ABOUT THIS EXERCISE.
Output the whole listing below exactly, omitting the images.

PROVIDED RECORDS.
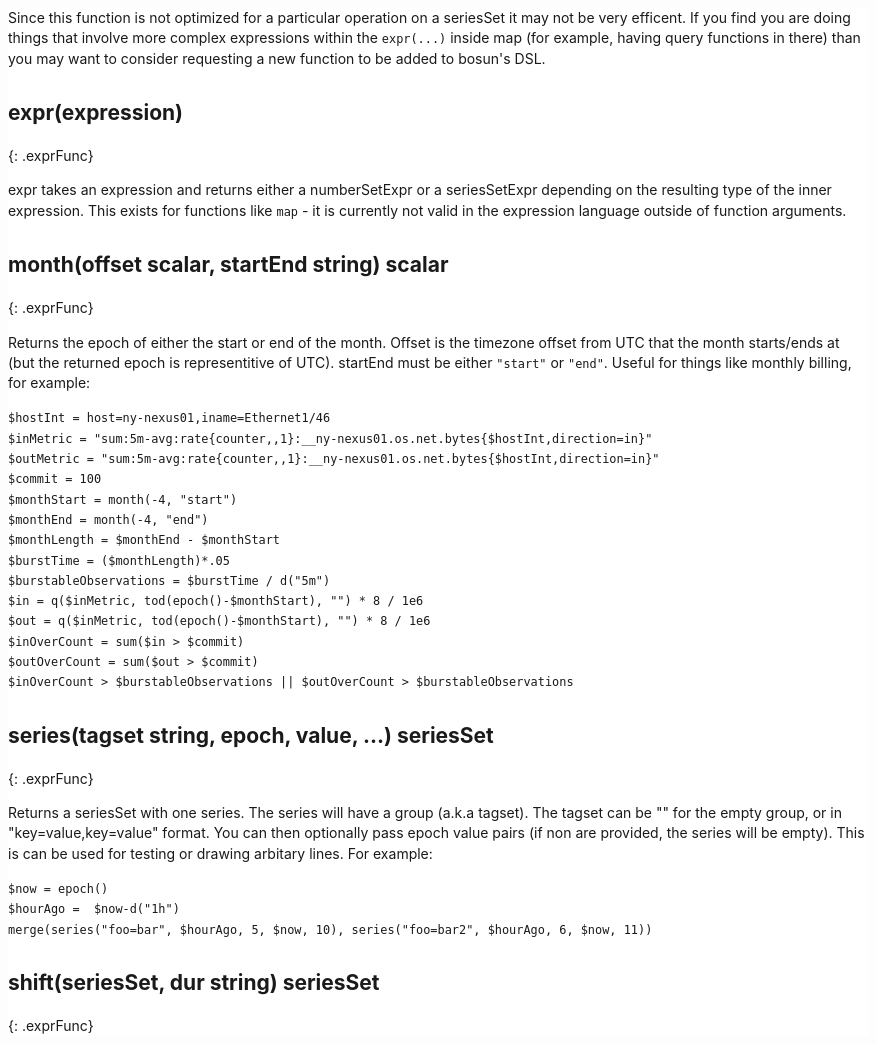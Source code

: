 Since this function is not optimized for a particular operation on a seriesSet it may not be very efficent. If you find you are doing things that involve more complex expressions within the `expr(...)` inside map (for example, having query functions in there) than you may want to consider requesting a new function to be added to bosun's DSL.

## expr(expression)
{: .exprFunc}

expr takes an expression and returns either a numberSetExpr or a seriesSetExpr depending on the resulting type of the inner expression. This exists for functions like `map` - it is currently not valid in the expression language outside of function arguments.

## month(offset scalar, startEnd string) scalar
{: .exprFunc}

Returns the epoch of either the start or end of the month. Offset is the timezone offset from UTC that the month starts/ends at (but the returned epoch is representitive of UTC). startEnd must be either `"start"` or `"end"`. Useful for things like monthly billing, for example:

```
$hostInt = host=ny-nexus01,iname=Ethernet1/46
$inMetric = "sum:5m-avg:rate{counter,,1}:__ny-nexus01.os.net.bytes{$hostInt,direction=in}"
$outMetric = "sum:5m-avg:rate{counter,,1}:__ny-nexus01.os.net.bytes{$hostInt,direction=in}"
$commit = 100
$monthStart = month(-4, "start")
$monthEnd = month(-4, "end")
$monthLength = $monthEnd - $monthStart
$burstTime = ($monthLength)*.05
$burstableObservations = $burstTime / d("5m")
$in = q($inMetric, tod(epoch()-$monthStart), "") * 8 / 1e6
$out = q($inMetric, tod(epoch()-$monthStart), "") * 8 / 1e6
$inOverCount = sum($in > $commit)
$outOverCount = sum($out > $commit)
$inOverCount > $burstableObservations || $outOverCount > $burstableObservations
```

## series(tagset string, epoch, value, ...) seriesSet
{: .exprFunc}

Returns a seriesSet with one series. The series will have a group (a.k.a tagset). The tagset can be "" for the empty group, or in "key=value,key=value" format. You can then optionally pass epoch value pairs (if non are provided, the series will be empty). This is can be used for testing or drawing arbitary lines. For example:

```
$now = epoch()
$hourAgo =  $now-d("1h")
merge(series("foo=bar", $hourAgo, 5, $now, 10), series("foo=bar2", $hourAgo, 6, $now, 11))
```

## shift(seriesSet, dur string) seriesSet
{: .exprFunc}
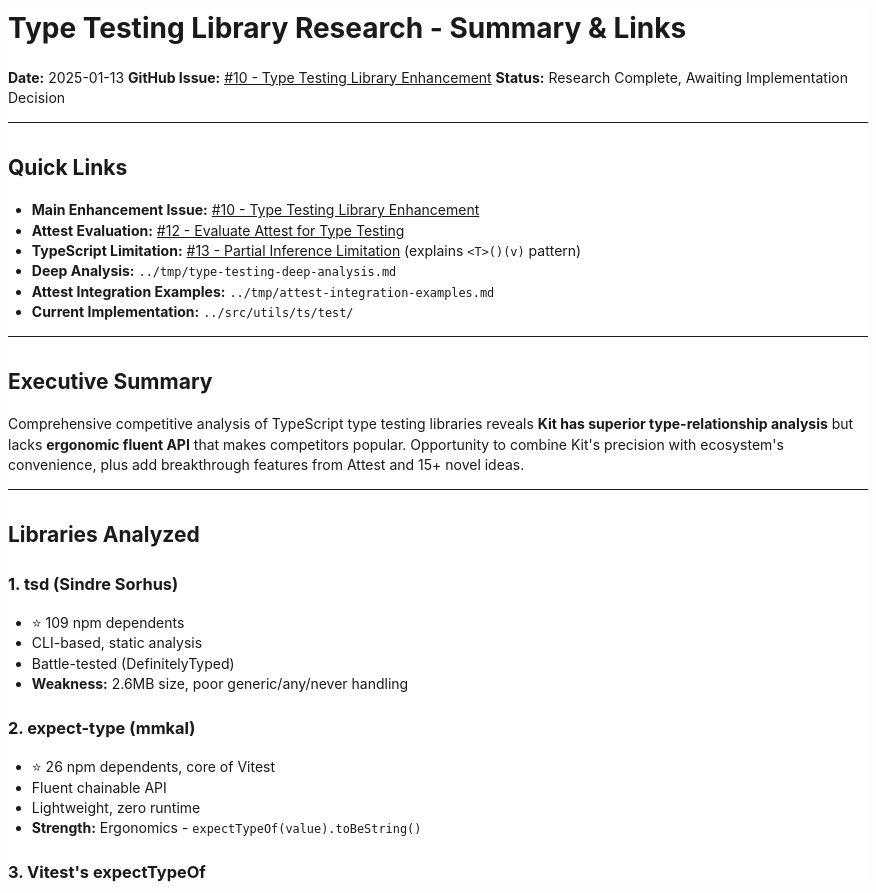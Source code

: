# Type Testing Library Research - Summary & Links

**Date:** 2025-01-13
**GitHub Issue:** [#10 - Type Testing Library Enhancement](https://github.com/jasonkuhrt/kit/issues/10)
**Status:** Research Complete, Awaiting Implementation Decision

---

## Quick Links

- **Main Enhancement Issue:** [#10 - Type Testing Library Enhancement](https://github.com/jasonkuhrt/kit/issues/10)
- **Attest Evaluation:** [#12 - Evaluate Attest for Type Testing](https://github.com/jasonkuhrt/kit/issues/12)
- **TypeScript Limitation:** [#13 - Partial Inference Limitation](https://github.com/jasonkuhrt/kit/issues/13) (explains `<T>()(v)` pattern)
- **Deep Analysis:** `../tmp/type-testing-deep-analysis.md`
- **Attest Integration Examples:** `../tmp/attest-integration-examples.md`
- **Current Implementation:** `../src/utils/ts/test/`

---

## Executive Summary

Comprehensive competitive analysis of TypeScript type testing libraries reveals **Kit has superior type-relationship analysis** but lacks **ergonomic fluent API** that makes competitors popular. Opportunity to combine Kit's precision with ecosystem's convenience, plus add breakthrough features from Attest and 15+ novel ideas.

---

## Libraries Analyzed

### 1. **tsd** (Sindre Sorhus)

- ⭐ 109 npm dependents
- CLI-based, static analysis
- Battle-tested (DefinitelyTyped)
- **Weakness:** 2.6MB size, poor generic/any/never handling

### 2. **expect-type** (mmkal)

- ⭐ 26 npm dependents, core of Vitest
- Fluent chainable API
- Lightweight, zero runtime
- **Strength:** Ergonomics - `expectTypeOf(value).toBeString()`

### 3. **Vitest's expectTypeOf**

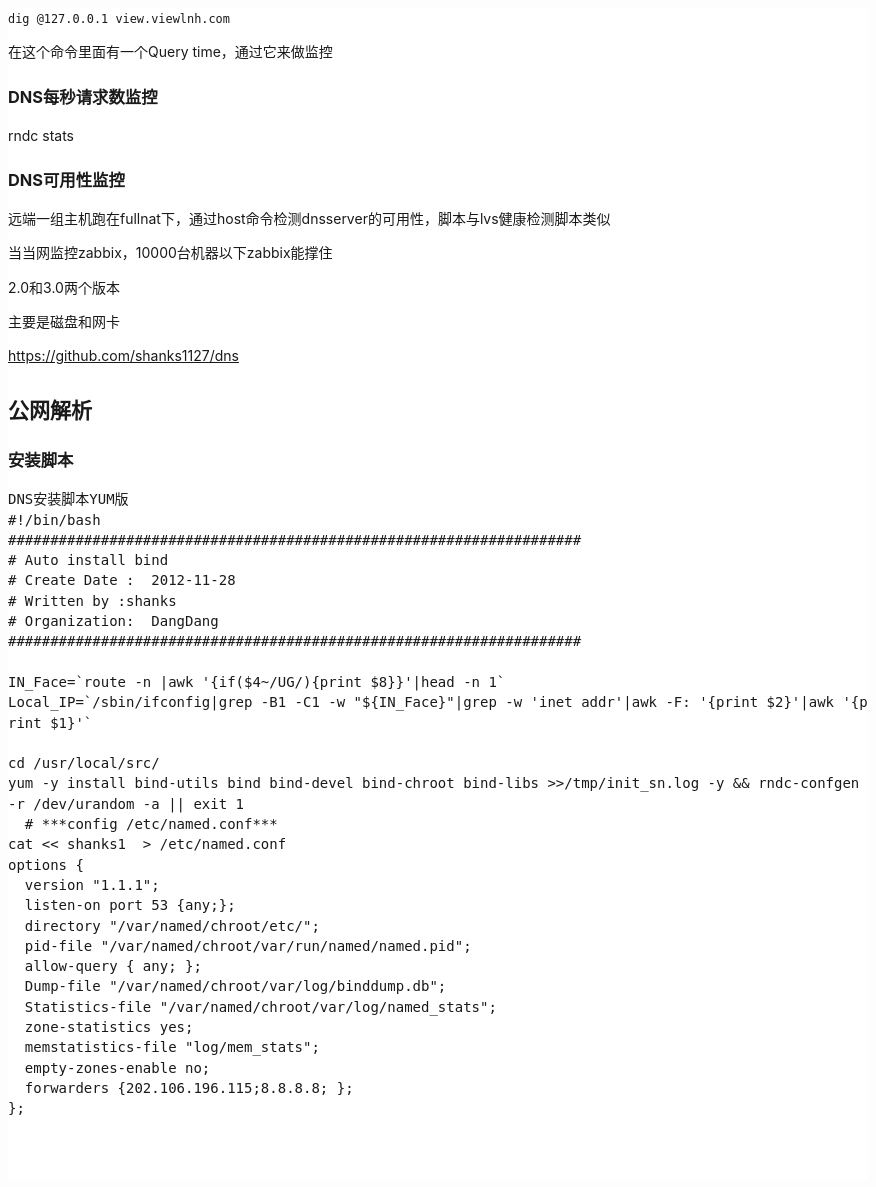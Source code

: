 	dig @127.0.0.1 view.viewlnh.com

在这个命令里面有一个Query time，通过它来做监控

### DNS每秒请求数监控

rndc stats

### DNS可用性监控

远端一组主机跑在fullnat下，通过host命令检测dnsserver的可用性，脚本与lvs健康检测脚本类似 

当当网监控zabbix，10000台机器以下zabbix能撑住 

2.0和3.0两个版本

主要是磁盘和网卡

https://github.com/shanks1127/dns

## 公网解析

### 安装脚本 

<pre>
DNS安装脚本YUM版
#!/bin/bash
####################################################################
# Auto install bind
# Create Date :  2012-11-28
# Written by :shanks
# Organization:  DangDang
####################################################################

IN_Face=`route -n |awk '{if($4~/UG/){print $8}}'|head -n 1`
Local_IP=`/sbin/ifconfig|grep -B1 -C1 -w "${IN_Face}"|grep -w 'inet addr'|awk -F: '{print $2}'|awk '{print $1}'`

cd /usr/local/src/
yum -y install bind-utils bind bind-devel bind-chroot bind-libs >>/tmp/init_sn.log -y && rndc-confgen -r /dev/urandom -a || exit 1
  # ***config /etc/named.conf***
cat << shanks1  > /etc/named.conf
options {
  version "1.1.1";
  listen-on port 53 {any;};
  directory "/var/named/chroot/etc/";
  pid-file "/var/named/chroot/var/run/named/named.pid";
  allow-query { any; };
  Dump-file "/var/named/chroot/var/log/binddump.db";
  Statistics-file "/var/named/chroot/var/log/named_stats";
  zone-statistics yes;
  memstatistics-file "log/mem_stats";
  empty-zones-enable no;
  forwarders {202.106.196.115;8.8.8.8; };
};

EXERCISE OUTPUT.
Source code

: Since this function is not optimized for a particular operation on a seriesSet it may not be very efficent. If you find you are doing things that involve more complex expressions within the `expr(...)` inside map (for example, having query functions in there) than you may want to consider requesting a new function to be added to bosun's DSL.

## expr(expression)
{: .exprFunc}

expr takes an expression and returns either a numberSetExpr or a seriesSetExpr depending on the resulting type of the inner expression. This exists for functions like `map` - it is currently not valid in the expression language outside of function arguments.

## month(offset scalar, startEnd string) scalar
{: .exprFunc}

Returns the epoch of either the start or end of the month. Offset is the timezone offset from UTC that the month starts/ends at (but the returned epoch is representitive of UTC). startEnd must be either `"start"` or `"end"`. Useful for things like monthly billing, for example:

```
$hostInt = host=ny-nexus01,iname=Ethernet1/46
$inMetric = "sum:5m-avg:rate{counter,,1}:__ny-nexus01.os.net.bytes{$hostInt,direction=in}"
$outMetric = "sum:5m-avg:rate{counter,,1}:__ny-nexus01.os.net.bytes{$hostInt,direction=in}"
$commit = 100
$monthStart = month(-4, "start")
$monthEnd = month(-4, "end")
$monthLength = $monthEnd - $monthStart
$burstTime = ($monthLength)*.05
$burstableObservations = $burstTime / d("5m")
$in = q($inMetric, tod(epoch()-$monthStart), "") * 8 / 1e6
$out = q($inMetric, tod(epoch()-$monthStart), "") * 8 / 1e6
$inOverCount = sum($in > $commit)
$outOverCount = sum($out > $commit)
$inOverCount > $burstableObservations || $outOverCount > $burstableObservations
```

## series(tagset string, epoch, value, ...) seriesSet
{: .exprFunc}

Returns a seriesSet with one series. The series will have a group (a.k.a tagset). The tagset can be "" for the empty group, or in "key=value,key=value" format. You can then optionally pass epoch value pairs (if non are provided, the series will be empty). This is can be used for testing or drawing arbitary lines. For example:

```
$now = epoch()
$hourAgo =  $now-d("1h")
merge(series("foo=bar", $hourAgo, 5, $now, 10), series("foo=bar2", $hourAgo, 6, $now, 11))
```

## shift(seriesSet, dur string) seriesSet
{: .exprFunc}
Source code

:# Type Testing Library Research - Summary & Links

**Date:** 2025-01-13
**GitHub Issue:** [#10 - Type Testing Library Enhancement](https://github.com/jasonkuhrt/kit/issues/10)
**Status:** Research Complete, Awaiting Implementation Decision

---

## Quick Links

- **Main Enhancement Issue:** [#10 - Type Testing Library Enhancement](https://github.com/jasonkuhrt/kit/issues/10)
- **Attest Evaluation:** [#12 - Evaluate Attest for Type Testing](https://github.com/jasonkuhrt/kit/issues/12)
- **TypeScript Limitation:** [#13 - Partial Inference Limitation](https://github.com/jasonkuhrt/kit/issues/13) (explains `<T>()(v)` pattern)
- **Deep Analysis:** `../tmp/type-testing-deep-analysis.md`
- **Attest Integration Examples:** `../tmp/attest-integration-examples.md`
- **Current Implementation:** `../src/utils/ts/test/`

---

## Executive Summary

Comprehensive competitive analysis of TypeScript type testing libraries reveals **Kit has superior type-relationship analysis** but lacks **ergonomic fluent API** that makes competitors popular. Opportunity to combine Kit's precision with ecosystem's convenience, plus add breakthrough features from Attest and 15+ novel ideas.

---

## Libraries Analyzed

### 1. **tsd** (Sindre Sorhus)

- ⭐ 109 npm dependents
- CLI-based, static analysis
- Battle-tested (DefinitelyTyped)
- **Weakness:** 2.6MB size, poor generic/any/never handling

### 2. **expect-type** (mmkal)

- ⭐ 26 npm dependents, core of Vitest
- Fluent chainable API
- Lightweight, zero runtime
- **Strength:** Ergonomics - `expectTypeOf(value).toBeString()`

### 3. **Vitest's expectTypeOf**

Source code

: 	dig @127.0.0.1 view.viewlnh.com

在这个命令里面有一个Query time，通过它来做监控

### DNS每秒请求数监控

rndc stats

### DNS可用性监控

远端一组主机跑在fullnat下，通过host命令检测dnsserver的可用性，脚本与lvs健康检测脚本类似 

当当网监控zabbix，10000台机器以下zabbix能撑住 

2.0和3.0两个版本

主要是磁盘和网卡

https://github.com/shanks1127/dns

## 公网解析

### 安装脚本 

<pre>
DNS安装脚本YUM版
#!/bin/bash
####################################################################
# Auto install bind
# Create Date :  2012-11-28
# Written by :shanks
# Organization:  DangDang
####################################################################

IN_Face=`route -n |awk '{if($4~/UG/){print $8}}'|head -n 1`
Local_IP=`/sbin/ifconfig|grep -B1 -C1 -w "${IN_Face}"|grep -w 'inet addr'|awk -F: '{print $2}'|awk '{print $1}'`

cd /usr/local/src/
yum -y install bind-utils bind bind-devel bind-chroot bind-libs >>/tmp/init_sn.log -y && rndc-confgen -r /dev/urandom -a || exit 1
  # ***config /etc/named.conf***
cat << shanks1  > /etc/named.conf
options {
  version "1.1.1";
  listen-on port 53 {any;};
  directory "/var/named/chroot/etc/";
  pid-file "/var/named/chroot/var/run/named/named.pid";
  allow-query { any; };
  Dump-file "/var/named/chroot/var/log/binddump.db";
  Statistics-file "/var/named/chroot/var/log/named_stats";
  zone-statistics yes;
  memstatistics-file "log/mem_stats";
  empty-zones-enable no;
  forwarders {202.106.196.115;8.8.8.8; };
};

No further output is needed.